Tyler with a recently collared anesthetized wild pig.

Charles “Tyler” Buckley grew up on the coast of Georgia in Savannah, which holds a strong place in his heart and he hopes to return there someday. Growing up fishing and hunting he quickly became interested in natural resources.

“I originally thought I wanted to be a game warden but soon realized that instead of the law, I was more interested in contributing to the management of lands and natural resources.”

Tyler attended the Abraham Baldwin Agricultural College in Tifton, GA, and earned a bachelor’s degree in 2018 in natural resource management with an emphasis in wildlife management. His bachelor program was very applied and taught him how important ranching and agricultural areas are to managing landscapes and supporting wildlife.

“Thinking back on my bachelor’s degree program, almost every lab was hands on. Whether it was conducting mark-recapture studies on salamanders, cruising timber, or conducting prescribed burns.”

Assisting with sea turtle nesting and monitoring studies on the Blackbeard Island National Wildlife Refuge.

 

Between school years, Tyler held many summer internships with the US Fish and Wildlife Service.

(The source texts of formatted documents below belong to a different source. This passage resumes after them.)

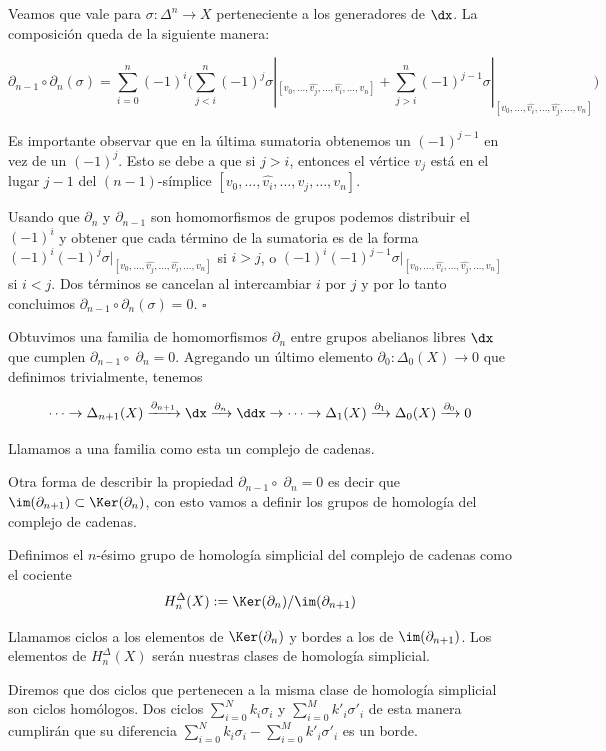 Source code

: \begin{dem}
Veamos que vale para $\sigma:\Delta^n\to X$ perteneciente a los generadores de $\dx$. La composición queda de la siguiente manera: 

$$\partial_{n-1}\circ\partial_n(\sigma)=\sum\limits_{i=0}^n(-1)^i\bigg(\sum\limits_{j<i}^n (-1)^j\sigma|_{[v_0,\dots,\hat{v_j},\dots,\hat{v_i},\dots,v_n]} + \sum\limits_{j>i}^n (-1)^{j-1}\sigma|_{[v_0,\dots,\hat{v_i},\dots,\hat{v_j},\dots,v_n]}\bigg)$$

Es importante observar que en la última sumatoria obtenemos un $(-1)^{j-1}$ en vez de un $(-1)^j$. Esto se debe a que si $j>i$, entonces el vértice $v_j$ está en el lugar $j-1$ del $(n-1)$-símplice $[v_0,\dots,\hat{v_i},\dots,v_j,\dots, v_n]$.

Usando que $\partial_n$ y $\partial_{n-1}$ son homomorfismos de grupos podemos distribuir el $(-1)^i$ y obtener que cada término de la sumatoria es de la forma $(-1)^i(-1)^j\sigma|_{[v_0,\dots,\hat{v_j},\dots,\hat{v_i},\dots,v_n]}$ si $i>j$, o $(-1)^i(-1)^{j-1}\sigma|_{[v_0,\dots,\hat{v_i},\dots,\hat{v_j},\dots,v_n]}$ si $i<j$. Dos términos se cancelan al intercambiar $i$ por $j$ y por lo tanto concluimos $\partial_{n-1}\circ\partial_n(\sigma)=0$. $\square$

\end{dem}

\begin{df}
    
Obtuvimos una familia de homomorfismos $\partial_n$ entre grupos abelianos libres $\dx$ que cumplen $\partial_{n-1}\circ\;\partial_n= 0$. Agregando un último elemento $\partial_0:\Delta_0(X)\to 0$ que definimos trivialmente, tenemos 

$$\dots\rightarrow \Delta_{n+1}(X)\xrightarrow{\partial_{n+1}}\dx\xrightarrow{\partial_n}\ddx\rightarrow\dots\rightarrow\Delta_{1}(X)\xrightarrow{\partial_1}\Delta_{0}(X)\xrightarrow{\partial_0} 0$$\br

Llamamos a una familia como esta un complejo de cadenas.

\end{df}\br

Otra forma de describir la propiedad $\partial_{n-1}\circ\;\partial_n=0$ es decir que $\im(\partial_{n+1})\subset\Ker(\partial_n)$, con esto vamos a definir los grupos de homología del complejo de cadenas.\br

\begin{df}

Definimos el $n$-ésimo grupo de homología simplicial del complejo de cadenas como el cociente $$H_n^{\Delta}(X):=\Ker(\partial_n)/\im(\partial_{n+1})$$\br

Llamamos ciclos a los elementos de $\Ker(\partial_n)$ y bordes a los de $\im(\partial_{n+1})$. Los elementos de $H_n^{\Delta}(X)$ serán nuestras clases de homología simplicial.\br 

Diremos que dos ciclos que pertenecen a la misma clase de homología simplicial son ciclos homólogos. Dos ciclos $\sum_{i=0}^N k_i\sigma_i$ y $\sum_{i=0}^M k'_i\sigma'_i$ de esta manera cumplirán que su diferencia $\sum_{i=0}^N k_i\sigma_i - \sum_{i=0}^M k'_i\sigma'_i$ es un borde.\br

\end{df}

For two summers he worked at the Harris Neck National Wildlife Refuge in Townsend, GA conducting general maintenance, assisting with sea turtle monitoring and helping control the wild pig population. Tyler then worked two summers at the Blackbeard Island National Wildlife Refuge, GA conducting more intense work on sea turtles and wild pig population control. He also worked at the Jones Center at Ichauway, GA studying the effects of fire on understory hardwoods. All of this experience led him to get a job after graduation on a large ranch in Highlands County, FL as a wild pig field technician with the RCREC’s wildlife program.

Recording plant data at the Jones Center at Ichauway, GA.

Tyler quickly became an essential member of the RCREC wildlife program, assisting with wild pig trapping, tagging, and sampling. He also monitors and processes imagery from a large array of 44 game cameras distributed across a 10,000 acre ranch. Tyler’s hard work and interest in land management led him to start his Master’s program with UF’s Department of Wildlife Ecology and Conservation and the RCREC under Dr. Raoul Boughton in 2018.

“I have always had an interest in invasive species management and being able to develop and contribute to the knowledge base of one of the most damaging and widespread invasive species is exciting.”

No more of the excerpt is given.